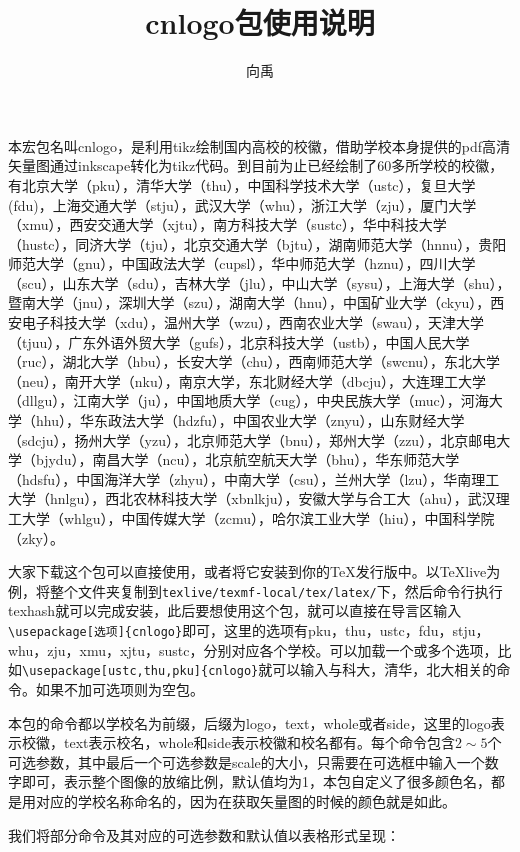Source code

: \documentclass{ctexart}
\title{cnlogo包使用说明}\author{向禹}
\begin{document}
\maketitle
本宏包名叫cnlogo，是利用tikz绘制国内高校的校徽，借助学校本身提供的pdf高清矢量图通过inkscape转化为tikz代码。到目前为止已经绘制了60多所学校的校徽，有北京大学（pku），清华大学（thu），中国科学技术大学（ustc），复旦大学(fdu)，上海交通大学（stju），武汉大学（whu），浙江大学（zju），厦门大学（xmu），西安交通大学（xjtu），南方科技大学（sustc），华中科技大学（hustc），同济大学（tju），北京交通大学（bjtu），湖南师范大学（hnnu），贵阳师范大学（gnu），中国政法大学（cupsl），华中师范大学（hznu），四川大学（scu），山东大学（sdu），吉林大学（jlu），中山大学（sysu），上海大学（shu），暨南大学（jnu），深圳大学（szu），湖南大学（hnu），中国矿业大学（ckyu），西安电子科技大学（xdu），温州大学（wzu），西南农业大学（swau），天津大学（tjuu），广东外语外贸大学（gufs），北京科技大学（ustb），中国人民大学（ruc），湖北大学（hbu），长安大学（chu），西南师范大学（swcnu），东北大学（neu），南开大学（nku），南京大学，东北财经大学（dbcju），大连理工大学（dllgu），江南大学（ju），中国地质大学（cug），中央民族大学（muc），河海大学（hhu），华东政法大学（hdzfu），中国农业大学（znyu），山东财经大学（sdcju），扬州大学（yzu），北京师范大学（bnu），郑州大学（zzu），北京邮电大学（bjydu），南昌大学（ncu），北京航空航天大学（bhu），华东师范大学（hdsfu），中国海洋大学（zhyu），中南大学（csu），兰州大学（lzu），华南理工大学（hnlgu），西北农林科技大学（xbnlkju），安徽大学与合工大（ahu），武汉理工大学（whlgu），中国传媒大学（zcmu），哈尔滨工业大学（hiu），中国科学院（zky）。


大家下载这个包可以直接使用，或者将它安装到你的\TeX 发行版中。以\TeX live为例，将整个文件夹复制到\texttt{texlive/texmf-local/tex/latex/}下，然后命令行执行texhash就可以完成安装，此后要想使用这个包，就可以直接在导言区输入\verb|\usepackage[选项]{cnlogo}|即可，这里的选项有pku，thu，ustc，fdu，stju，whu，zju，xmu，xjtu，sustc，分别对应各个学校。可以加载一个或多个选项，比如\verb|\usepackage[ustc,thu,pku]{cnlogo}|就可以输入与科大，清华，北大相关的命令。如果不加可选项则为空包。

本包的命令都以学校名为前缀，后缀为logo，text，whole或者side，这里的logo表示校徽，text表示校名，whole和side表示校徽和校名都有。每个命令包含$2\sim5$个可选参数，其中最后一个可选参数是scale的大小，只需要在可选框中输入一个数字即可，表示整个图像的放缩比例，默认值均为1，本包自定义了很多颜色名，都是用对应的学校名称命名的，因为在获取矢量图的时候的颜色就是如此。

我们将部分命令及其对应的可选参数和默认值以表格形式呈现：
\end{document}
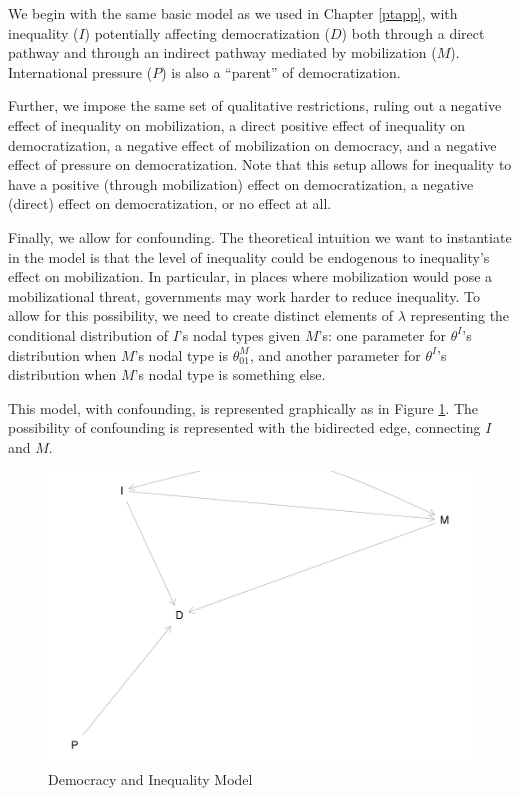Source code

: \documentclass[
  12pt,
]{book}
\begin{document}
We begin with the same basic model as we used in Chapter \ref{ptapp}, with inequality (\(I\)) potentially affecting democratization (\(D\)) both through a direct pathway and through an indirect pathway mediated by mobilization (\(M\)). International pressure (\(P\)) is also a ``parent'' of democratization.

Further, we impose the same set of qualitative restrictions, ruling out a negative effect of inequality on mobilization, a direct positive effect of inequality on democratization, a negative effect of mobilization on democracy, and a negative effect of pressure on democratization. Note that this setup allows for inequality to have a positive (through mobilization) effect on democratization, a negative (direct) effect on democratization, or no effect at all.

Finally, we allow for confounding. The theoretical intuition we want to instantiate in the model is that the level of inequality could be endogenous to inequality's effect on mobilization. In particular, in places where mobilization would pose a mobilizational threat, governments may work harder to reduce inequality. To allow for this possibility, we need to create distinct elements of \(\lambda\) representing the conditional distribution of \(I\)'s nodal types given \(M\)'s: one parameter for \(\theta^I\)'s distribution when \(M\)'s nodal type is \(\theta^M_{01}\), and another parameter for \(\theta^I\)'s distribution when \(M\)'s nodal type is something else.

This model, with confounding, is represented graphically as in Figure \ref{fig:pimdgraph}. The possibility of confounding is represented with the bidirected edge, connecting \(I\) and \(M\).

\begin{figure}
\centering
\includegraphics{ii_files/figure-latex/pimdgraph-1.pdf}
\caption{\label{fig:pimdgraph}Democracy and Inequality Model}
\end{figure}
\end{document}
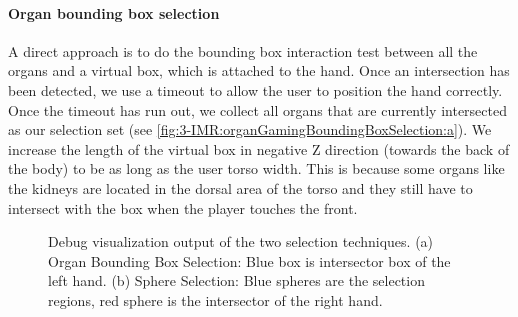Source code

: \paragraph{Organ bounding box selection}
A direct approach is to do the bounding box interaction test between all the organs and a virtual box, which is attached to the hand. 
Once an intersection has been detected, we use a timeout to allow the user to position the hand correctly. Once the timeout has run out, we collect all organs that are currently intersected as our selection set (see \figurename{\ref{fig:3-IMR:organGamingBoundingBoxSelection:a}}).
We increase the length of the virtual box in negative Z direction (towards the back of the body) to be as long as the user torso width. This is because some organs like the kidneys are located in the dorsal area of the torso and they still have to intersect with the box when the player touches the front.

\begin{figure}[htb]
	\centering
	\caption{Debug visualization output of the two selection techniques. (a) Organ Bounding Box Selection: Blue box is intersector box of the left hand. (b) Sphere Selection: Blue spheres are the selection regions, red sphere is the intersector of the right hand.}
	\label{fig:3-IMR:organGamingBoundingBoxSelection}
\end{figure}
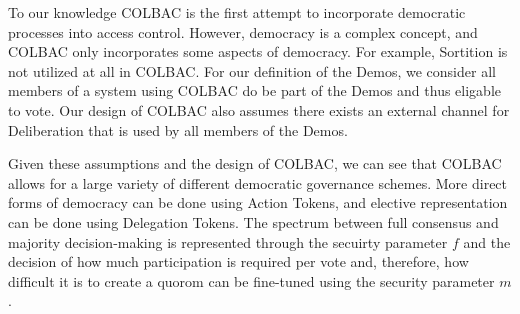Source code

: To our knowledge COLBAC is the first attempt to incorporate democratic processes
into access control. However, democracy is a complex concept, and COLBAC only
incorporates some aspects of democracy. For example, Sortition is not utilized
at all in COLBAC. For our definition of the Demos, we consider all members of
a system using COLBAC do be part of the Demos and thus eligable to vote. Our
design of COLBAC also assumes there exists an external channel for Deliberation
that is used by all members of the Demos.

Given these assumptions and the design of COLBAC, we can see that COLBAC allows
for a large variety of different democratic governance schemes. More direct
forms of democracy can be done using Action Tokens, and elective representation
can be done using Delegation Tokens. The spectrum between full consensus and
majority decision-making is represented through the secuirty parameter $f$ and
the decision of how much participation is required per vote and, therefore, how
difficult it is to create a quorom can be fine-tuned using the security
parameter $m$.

........

Where a line of the listing holds the string "using", copy that line.

REPLY TO THE TASK:
a system using COLBAC do be part of the Demos and thus eligable to vote. Our
forms of democracy can be done using Action Tokens, and elective representation
can be done using Delegation Tokens. The spectrum between full consensus and
difficult it is to create a quorom can be fine-tuned using the security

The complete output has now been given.